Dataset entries
+===+

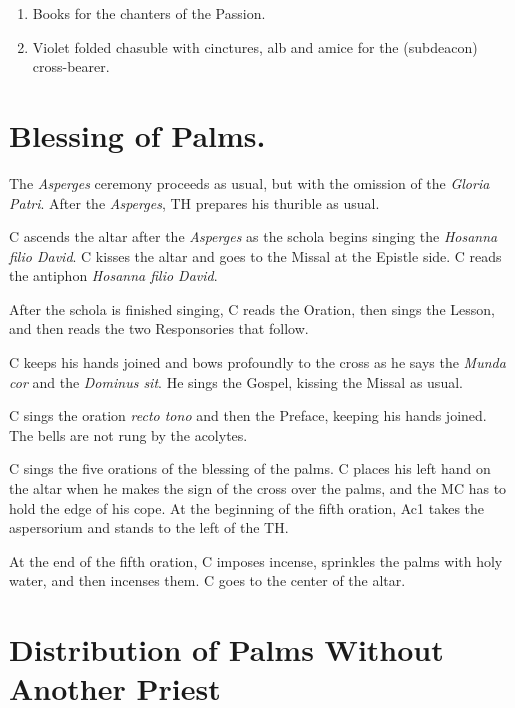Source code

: {\begin{enumerate}[label=\Roman*.]
\begin{enumerate}[label=\arabic*.]
				\item Books for the chanters of the Passion.

				\item Violet folded chasuble with cinctures, alb and amice for
					the (subdeacon) cross-bearer.

			\end{enumerate}

	\end{enumerate}

	\section{Blessing of Palms.}

    \rubric The \textit{Asperges} ceremony proceeds as usual, but with the
    omission of the \textit{Gloria Patri}. After the \textit{Asperges}, TH
    prepares his thurible as usual.

	\rubric C ascends the altar after the \textit{Asperges} as the schola begins
	singing the \textit{Hosanna filio David}. C kisses the altar and goes to
	the Missal at the Epistle side. C reads the antiphon \textit{Hosanna filio
	David}.

    \rubric After the schola is finished singing, C reads the Oration, then
    sings the Lesson, and then reads the two Responsories that follow.

	\rubric C keeps his hands joined and bows profoundly to the cross as he
	says the \textit{Munda cor} and the \textit{Dominus sit}. He sings the
	Gospel, kissing the Missal as usual.

	\rubric C sings the oration \textit{recto tono} and then the Preface,
	keeping his hands joined. The bells are not rung by the acolytes.

	\rubric C sings the five orations of the blessing of the palms. C places
	his left hand on the altar when he makes the sign of the cross over the
	palms, and the MC has to hold the edge of his cope. At the beginning of the
	fifth oration, Ac1 takes the aspersorium and stands to the left of the TH.

	\rubric At the end of the fifth oration, C imposes incense, sprinkles the
	palms with holy water, and then incenses them. C goes to the center of the
	altar.

	\section{Distribution of Palms Without Another Priest}

}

+===+

* _Assigned task_
Leave every picture out and output the records exactly.

* _Completed exercise_
Source code

: {\begin{enumerate}[label=\Roman*.]
\begin{enumerate}[label=\arabic*.]
				\item Books for the chanters of the Passion.

				\item Violet folded chasuble with cinctures, alb and amice for
					the (subdeacon) cross-bearer.

			\end{enumerate}

	\end{enumerate}

	\section{Blessing of Palms.}

    \rubric The \textit{Asperges} ceremony proceeds as usual, but with the
    omission of the \textit{Gloria Patri}. After the \textit{Asperges}, TH
    prepares his thurible as usual.

	\rubric C ascends the altar after the \textit{Asperges} as the schola begins
	singing the \textit{Hosanna filio David}. C kisses the altar and goes to
	the Missal at the Epistle side. C reads the antiphon \textit{Hosanna filio
	David}.

    \rubric After the schola is finished singing, C reads the Oration, then
    sings the Lesson, and then reads the two Responsories that follow.

	\rubric C keeps his hands joined and bows profoundly to the cross as he
	says the \textit{Munda cor} and the \textit{Dominus sit}. He sings the
	Gospel, kissing the Missal as usual.

	\rubric C sings the oration \textit{recto tono} and then the Preface,
	keeping his hands joined. The bells are not rung by the acolytes.

	\rubric C sings the five orations of the blessing of the palms. C places
	his left hand on the altar when he makes the sign of the cross over the
	palms, and the MC has to hold the edge of his cope. At the beginning of the
	fifth oration, Ac1 takes the aspersorium and stands to the left of the TH.

	\rubric At the end of the fifth oration, C imposes incense, sprinkles the
	palms with holy water, and then incenses them. C goes to the center of the
	altar.

	\section{Distribution of Palms Without Another Priest}

}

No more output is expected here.